Dancehall producer and recording artiste Hitmaker has hit out at local music charts for charting songs that aren’t legitimate hits. According to the producer, the practice is linked to payola and has helped to slow down the progress of the music industry.
“We have been doing music and putting out quality music as an artiste and producer. I can see where music is reaching a stage of who you know and who is spending the big bucks. We put out a lot of productions that are chart worthy … productions which are buzzing online, buzzing on the streets, and buzzing everywhere and they are not being documented or being pushed on the charts for some reason. I think that happens when you do not have the elite contact to who operates those charts,” Hitmaker said.
“So I just take a stance and sey as long as we hit in the heart of the people, leave the charts alone because dem nuh real,” he added.
The deejay/producer says chart placing should be based on numbers relating to sales, radio spins and popularity.
“I don’t know where Jamaica get this under tree business for dancehall and the music industry in general. Why can’t you just run a survey per week or per two weeks and see what is the buzzing song? Get in contact with the distributors and see which artiste is moving the units.
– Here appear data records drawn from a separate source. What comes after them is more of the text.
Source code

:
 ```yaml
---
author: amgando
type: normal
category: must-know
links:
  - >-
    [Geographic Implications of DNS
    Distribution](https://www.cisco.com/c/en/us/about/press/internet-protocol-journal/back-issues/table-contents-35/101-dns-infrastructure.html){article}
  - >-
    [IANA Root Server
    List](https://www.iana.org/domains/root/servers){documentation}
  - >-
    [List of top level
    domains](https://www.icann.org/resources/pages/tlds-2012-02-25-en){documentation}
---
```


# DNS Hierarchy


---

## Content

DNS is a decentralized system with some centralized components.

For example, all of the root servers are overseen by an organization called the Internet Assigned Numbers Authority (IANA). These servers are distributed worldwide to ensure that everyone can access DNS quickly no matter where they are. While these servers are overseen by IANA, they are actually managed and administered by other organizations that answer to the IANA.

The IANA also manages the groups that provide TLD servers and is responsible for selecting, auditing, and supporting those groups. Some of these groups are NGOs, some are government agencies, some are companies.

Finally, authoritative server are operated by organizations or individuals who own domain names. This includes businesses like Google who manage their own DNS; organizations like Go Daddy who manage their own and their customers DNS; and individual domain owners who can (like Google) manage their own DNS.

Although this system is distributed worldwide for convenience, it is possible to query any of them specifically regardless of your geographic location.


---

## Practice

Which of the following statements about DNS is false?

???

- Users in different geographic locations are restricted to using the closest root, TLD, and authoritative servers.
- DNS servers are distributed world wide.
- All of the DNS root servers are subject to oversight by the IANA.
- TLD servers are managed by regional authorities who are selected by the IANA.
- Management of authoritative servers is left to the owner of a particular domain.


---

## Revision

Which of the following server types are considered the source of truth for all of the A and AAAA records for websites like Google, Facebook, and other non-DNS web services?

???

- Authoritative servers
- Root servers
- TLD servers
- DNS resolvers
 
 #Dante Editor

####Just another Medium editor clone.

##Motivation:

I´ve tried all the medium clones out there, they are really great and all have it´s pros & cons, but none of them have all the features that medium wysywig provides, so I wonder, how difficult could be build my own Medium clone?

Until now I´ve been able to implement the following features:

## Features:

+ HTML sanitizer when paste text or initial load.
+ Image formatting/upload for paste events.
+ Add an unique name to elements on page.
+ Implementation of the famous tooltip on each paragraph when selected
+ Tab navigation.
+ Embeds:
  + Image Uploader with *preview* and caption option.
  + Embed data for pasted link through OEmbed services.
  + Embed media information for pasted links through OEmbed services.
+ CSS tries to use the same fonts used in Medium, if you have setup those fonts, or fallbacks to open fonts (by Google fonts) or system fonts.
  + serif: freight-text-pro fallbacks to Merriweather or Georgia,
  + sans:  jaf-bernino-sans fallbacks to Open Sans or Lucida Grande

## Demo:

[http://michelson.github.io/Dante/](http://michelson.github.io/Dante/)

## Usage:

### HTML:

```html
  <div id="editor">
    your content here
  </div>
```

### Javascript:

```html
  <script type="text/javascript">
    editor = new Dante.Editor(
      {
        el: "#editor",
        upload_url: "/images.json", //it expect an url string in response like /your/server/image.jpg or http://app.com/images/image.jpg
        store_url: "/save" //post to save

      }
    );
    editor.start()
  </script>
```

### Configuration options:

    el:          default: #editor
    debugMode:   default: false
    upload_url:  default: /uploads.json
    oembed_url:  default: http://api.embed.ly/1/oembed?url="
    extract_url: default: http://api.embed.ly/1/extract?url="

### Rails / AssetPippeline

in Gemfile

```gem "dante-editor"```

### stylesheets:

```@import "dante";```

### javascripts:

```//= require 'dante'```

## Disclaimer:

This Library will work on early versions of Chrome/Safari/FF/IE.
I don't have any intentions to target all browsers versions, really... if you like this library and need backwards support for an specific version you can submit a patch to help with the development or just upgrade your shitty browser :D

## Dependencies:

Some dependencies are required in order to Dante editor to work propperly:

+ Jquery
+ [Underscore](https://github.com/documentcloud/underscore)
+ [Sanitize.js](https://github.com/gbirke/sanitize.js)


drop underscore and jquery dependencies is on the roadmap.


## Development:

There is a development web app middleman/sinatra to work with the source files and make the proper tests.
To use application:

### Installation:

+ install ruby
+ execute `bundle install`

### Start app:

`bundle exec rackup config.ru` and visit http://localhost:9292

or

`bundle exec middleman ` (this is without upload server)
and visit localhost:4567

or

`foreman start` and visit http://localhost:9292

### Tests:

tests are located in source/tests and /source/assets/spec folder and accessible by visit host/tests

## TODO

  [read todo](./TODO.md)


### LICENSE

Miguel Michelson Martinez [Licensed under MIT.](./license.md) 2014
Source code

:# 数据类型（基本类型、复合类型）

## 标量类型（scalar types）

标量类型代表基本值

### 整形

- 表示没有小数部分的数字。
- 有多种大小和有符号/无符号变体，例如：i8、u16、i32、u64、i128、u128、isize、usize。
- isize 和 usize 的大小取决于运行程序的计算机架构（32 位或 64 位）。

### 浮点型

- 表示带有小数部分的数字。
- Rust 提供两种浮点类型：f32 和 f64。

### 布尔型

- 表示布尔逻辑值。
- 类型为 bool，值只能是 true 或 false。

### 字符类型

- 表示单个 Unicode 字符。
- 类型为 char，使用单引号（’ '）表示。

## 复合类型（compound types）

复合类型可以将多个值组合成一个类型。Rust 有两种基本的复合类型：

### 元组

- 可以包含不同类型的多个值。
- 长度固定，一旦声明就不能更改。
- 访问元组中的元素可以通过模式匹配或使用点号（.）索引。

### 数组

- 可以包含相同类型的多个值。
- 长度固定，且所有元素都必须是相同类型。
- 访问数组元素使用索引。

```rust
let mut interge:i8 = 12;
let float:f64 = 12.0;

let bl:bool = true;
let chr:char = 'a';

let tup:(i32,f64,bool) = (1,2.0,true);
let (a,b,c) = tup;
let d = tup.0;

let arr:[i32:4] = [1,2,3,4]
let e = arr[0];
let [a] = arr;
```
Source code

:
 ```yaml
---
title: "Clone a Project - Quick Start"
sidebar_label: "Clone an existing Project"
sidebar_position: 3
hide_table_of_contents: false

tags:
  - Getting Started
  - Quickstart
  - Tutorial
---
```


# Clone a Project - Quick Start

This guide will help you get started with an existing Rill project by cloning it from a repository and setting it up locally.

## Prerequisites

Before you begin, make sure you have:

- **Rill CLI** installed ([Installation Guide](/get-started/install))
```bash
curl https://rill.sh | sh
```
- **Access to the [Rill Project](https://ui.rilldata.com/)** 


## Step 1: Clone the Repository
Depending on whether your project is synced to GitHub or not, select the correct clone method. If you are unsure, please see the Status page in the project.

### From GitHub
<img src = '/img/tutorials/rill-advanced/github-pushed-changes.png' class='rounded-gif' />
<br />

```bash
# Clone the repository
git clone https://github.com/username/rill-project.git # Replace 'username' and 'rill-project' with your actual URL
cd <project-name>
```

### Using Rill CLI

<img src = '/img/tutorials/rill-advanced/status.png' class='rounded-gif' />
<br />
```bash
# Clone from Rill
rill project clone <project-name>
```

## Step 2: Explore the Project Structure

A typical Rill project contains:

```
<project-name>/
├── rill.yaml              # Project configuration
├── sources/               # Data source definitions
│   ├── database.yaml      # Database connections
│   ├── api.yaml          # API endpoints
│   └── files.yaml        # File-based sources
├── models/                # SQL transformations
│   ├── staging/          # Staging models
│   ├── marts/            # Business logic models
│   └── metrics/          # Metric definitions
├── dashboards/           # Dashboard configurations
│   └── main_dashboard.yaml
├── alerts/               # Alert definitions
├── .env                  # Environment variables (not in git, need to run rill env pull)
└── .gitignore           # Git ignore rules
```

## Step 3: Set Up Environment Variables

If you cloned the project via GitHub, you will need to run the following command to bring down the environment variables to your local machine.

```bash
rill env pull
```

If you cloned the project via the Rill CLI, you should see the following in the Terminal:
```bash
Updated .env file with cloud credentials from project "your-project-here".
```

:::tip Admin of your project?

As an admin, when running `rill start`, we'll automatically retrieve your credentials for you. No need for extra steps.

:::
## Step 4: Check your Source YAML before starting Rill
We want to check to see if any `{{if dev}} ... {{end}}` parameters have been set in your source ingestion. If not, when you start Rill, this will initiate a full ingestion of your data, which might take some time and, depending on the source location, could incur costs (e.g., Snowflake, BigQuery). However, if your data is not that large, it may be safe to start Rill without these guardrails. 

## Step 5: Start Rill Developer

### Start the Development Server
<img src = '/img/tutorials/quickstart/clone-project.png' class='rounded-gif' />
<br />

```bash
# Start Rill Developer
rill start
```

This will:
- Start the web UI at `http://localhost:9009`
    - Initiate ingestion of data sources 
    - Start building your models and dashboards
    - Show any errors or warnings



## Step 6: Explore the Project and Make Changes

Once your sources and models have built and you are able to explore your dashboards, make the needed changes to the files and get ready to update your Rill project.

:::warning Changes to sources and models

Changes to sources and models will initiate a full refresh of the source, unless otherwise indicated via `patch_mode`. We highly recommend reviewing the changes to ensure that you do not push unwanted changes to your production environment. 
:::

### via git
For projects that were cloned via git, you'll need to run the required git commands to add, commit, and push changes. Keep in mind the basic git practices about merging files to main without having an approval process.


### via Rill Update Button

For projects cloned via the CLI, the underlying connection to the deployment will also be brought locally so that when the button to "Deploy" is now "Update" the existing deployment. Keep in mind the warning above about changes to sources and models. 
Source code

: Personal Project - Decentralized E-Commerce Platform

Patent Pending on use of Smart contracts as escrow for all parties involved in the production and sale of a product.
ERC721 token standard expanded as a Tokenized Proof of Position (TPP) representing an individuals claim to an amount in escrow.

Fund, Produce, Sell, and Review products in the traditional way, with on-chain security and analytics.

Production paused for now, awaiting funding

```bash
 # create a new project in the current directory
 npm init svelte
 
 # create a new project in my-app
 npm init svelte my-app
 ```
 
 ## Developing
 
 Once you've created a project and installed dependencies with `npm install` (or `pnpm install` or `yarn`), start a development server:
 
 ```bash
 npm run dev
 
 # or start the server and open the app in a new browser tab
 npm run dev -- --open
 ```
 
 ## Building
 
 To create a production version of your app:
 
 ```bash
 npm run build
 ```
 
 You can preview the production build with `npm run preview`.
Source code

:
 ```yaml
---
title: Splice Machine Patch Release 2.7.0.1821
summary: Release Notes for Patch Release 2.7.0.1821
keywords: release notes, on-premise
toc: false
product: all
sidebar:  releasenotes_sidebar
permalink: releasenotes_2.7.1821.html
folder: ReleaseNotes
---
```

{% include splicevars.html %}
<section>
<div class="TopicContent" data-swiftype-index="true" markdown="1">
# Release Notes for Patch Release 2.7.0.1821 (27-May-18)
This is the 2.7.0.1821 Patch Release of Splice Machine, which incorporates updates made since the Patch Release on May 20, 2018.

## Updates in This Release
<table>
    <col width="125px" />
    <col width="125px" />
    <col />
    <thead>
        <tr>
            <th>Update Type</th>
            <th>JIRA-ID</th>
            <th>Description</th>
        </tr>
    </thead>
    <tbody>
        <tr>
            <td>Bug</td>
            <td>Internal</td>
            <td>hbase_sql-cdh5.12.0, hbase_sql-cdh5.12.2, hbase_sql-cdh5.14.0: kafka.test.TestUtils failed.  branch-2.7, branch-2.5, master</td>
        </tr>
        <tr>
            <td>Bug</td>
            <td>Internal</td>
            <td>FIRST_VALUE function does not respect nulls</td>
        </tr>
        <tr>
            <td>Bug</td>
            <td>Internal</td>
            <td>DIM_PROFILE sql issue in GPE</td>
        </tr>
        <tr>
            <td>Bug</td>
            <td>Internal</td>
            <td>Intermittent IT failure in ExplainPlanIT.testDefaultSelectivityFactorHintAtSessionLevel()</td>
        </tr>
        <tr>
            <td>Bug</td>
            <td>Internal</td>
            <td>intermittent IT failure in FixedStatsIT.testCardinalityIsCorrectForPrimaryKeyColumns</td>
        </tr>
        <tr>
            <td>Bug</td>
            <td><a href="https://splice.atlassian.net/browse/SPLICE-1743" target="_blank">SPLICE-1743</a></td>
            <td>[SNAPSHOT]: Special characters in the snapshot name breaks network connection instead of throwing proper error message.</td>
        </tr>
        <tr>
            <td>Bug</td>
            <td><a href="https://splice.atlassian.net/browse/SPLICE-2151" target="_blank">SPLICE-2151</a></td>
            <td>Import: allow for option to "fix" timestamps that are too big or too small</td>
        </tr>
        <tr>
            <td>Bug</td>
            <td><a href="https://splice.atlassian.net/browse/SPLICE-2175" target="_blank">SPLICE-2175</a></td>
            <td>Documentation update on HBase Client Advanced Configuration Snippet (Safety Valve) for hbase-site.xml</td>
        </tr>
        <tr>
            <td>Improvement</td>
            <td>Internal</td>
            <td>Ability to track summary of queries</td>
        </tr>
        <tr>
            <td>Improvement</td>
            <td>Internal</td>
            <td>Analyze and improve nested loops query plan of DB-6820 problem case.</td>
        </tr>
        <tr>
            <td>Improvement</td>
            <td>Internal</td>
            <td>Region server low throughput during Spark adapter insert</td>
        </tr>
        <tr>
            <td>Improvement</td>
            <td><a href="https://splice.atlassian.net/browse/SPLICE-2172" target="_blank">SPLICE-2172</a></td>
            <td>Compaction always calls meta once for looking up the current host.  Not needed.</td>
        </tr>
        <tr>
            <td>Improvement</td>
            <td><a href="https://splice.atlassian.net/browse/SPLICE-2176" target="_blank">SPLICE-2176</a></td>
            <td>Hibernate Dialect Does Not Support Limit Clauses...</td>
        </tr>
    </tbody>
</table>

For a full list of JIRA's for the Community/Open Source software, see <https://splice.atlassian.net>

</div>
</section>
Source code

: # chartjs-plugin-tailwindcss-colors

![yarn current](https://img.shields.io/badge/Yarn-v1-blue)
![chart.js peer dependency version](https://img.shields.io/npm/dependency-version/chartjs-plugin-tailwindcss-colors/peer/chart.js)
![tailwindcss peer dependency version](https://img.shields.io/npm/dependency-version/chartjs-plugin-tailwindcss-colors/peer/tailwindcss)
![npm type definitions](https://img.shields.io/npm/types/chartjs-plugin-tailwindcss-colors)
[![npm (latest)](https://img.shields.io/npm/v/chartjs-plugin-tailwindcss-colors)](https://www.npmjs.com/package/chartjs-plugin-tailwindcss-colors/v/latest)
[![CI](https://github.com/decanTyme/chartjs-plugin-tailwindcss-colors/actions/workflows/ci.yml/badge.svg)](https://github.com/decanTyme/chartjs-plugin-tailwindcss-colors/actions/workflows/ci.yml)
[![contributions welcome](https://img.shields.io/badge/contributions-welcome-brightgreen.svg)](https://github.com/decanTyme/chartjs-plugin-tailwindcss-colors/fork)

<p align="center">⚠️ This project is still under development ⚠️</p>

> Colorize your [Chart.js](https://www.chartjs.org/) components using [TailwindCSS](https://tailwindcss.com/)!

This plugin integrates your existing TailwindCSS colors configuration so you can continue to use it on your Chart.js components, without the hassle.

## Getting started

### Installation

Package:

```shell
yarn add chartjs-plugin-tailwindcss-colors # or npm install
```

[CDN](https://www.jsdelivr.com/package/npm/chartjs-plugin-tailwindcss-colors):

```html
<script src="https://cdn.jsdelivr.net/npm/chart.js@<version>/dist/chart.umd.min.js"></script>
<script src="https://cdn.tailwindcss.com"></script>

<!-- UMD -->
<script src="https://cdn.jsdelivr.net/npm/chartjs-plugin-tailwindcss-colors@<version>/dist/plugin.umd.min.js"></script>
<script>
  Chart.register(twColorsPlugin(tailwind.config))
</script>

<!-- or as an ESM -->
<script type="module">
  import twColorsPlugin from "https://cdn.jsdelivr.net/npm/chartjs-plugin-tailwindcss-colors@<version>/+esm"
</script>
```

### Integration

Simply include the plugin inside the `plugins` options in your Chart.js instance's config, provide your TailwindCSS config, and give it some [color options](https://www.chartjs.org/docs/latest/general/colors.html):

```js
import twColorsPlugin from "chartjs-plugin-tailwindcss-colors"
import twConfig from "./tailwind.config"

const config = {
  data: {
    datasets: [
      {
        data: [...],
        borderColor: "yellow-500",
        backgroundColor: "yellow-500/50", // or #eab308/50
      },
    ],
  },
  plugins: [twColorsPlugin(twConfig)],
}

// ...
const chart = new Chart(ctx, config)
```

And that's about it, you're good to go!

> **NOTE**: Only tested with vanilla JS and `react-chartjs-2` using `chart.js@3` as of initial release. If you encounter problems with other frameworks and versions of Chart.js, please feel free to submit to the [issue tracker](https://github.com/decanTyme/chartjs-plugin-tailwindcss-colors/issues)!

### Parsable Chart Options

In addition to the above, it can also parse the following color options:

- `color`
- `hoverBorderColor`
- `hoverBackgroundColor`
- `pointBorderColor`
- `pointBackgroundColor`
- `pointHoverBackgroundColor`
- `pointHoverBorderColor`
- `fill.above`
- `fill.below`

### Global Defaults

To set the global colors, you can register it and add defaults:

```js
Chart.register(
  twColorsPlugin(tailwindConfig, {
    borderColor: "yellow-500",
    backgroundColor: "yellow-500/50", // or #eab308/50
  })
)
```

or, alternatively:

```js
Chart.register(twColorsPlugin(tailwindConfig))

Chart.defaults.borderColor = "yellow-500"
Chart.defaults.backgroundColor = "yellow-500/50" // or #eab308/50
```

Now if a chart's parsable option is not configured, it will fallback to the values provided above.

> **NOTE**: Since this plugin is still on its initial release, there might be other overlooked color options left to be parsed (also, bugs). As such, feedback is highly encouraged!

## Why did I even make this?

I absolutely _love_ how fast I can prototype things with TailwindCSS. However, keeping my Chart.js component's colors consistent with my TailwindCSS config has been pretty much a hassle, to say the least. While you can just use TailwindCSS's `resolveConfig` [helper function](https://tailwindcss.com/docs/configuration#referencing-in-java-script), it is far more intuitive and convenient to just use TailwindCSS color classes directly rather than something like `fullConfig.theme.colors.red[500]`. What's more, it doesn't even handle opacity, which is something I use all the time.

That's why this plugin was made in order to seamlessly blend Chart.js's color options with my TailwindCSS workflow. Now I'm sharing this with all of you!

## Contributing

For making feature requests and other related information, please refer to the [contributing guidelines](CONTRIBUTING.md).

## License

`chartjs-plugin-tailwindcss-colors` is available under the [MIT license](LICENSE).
The Hapilos chart is based on sales, but dancehall needs a system or a body that can represent the music and put business in the right perspective,” he said.
Hitmaker told THE STAR that it’s painful to see producers and artistes go through all the right channels to produce quality songs, only to see the music fall on deaf ears.
“It’s like we are watching how hip hop and pop music work, yet we are not learning because we continue to undermine our own creativity. That is why foreigners can hear our music and take it and make money and profit. Perhaps if we were doing the right thing, we would be able to get another category in the Grammy for dancehall and more international recognition,” he said.
The STAR contacted a popular publicist/chart manager, who wished to remain anonymous. He told the STAR that putting a price on chart success is necessary. He also believes Hitmaker is living in a dream world if he thinks overseas charts are not rigged.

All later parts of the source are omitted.